- **Assigned task**
Read each of the lines below and tally those with "Member"; the tally is the whole answer.
══════════════════════════════
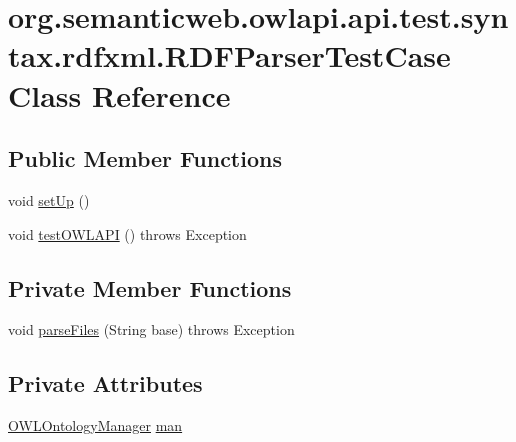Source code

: \hypertarget{classorg_1_1semanticweb_1_1owlapi_1_1api_1_1test_1_1syntax_1_1rdfxml_1_1_r_d_f_parser_test_case}{\section{org.\-semanticweb.\-owlapi.\-api.\-test.\-syntax.\-rdfxml.\-R\-D\-F\-Parser\-Test\-Case Class Reference}
\label{classorg_1_1semanticweb_1_1owlapi_1_1api_1_1test_1_1syntax_1_1rdfxml_1_1_r_d_f_parser_test_case}
}
\subsection*{Public Member Functions}
\begin{DoxyCompactItemize}
\item 
void \hyperlink{classorg_1_1semanticweb_1_1owlapi_1_1api_1_1test_1_1syntax_1_1rdfxml_1_1_r_d_f_parser_test_case_a73d51177b6c8d606f72fce580ad413ad}{set\-Up} ()
\item 
void \hyperlink{classorg_1_1semanticweb_1_1owlapi_1_1api_1_1test_1_1syntax_1_1rdfxml_1_1_r_d_f_parser_test_case_ad247e895489a37fb75ec56b552cbd42f}{test\-O\-W\-L\-A\-P\-I} ()  throws Exception 
\end{DoxyCompactItemize}
\subsection*{Private Member Functions}
\begin{DoxyCompactItemize}
\item 
void \hyperlink{classorg_1_1semanticweb_1_1owlapi_1_1api_1_1test_1_1syntax_1_1rdfxml_1_1_r_d_f_parser_test_case_a81efabfb6282f86032ba7e899a523a3a}{parse\-Files} (String base)  throws Exception 
\end{DoxyCompactItemize}
\subsection*{Private Attributes}
\begin{DoxyCompactItemize}
\item 
\hyperlink{interfaceorg_1_1semanticweb_1_1owlapi_1_1model_1_1_o_w_l_ontology_manager}{O\-W\-L\-Ontology\-Manager} \hyperlink{classorg_1_1semanticweb_1_1owlapi_1_1api_1_1test_1_1syntax_1_1rdfxml_1_1_r_d_f_parser_test_case_a1f61ff16d9ab895fa7eb2d3182168101}{man}
\end{DoxyCompactItemize}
══════════════════════════════
- **Exercise solution**
2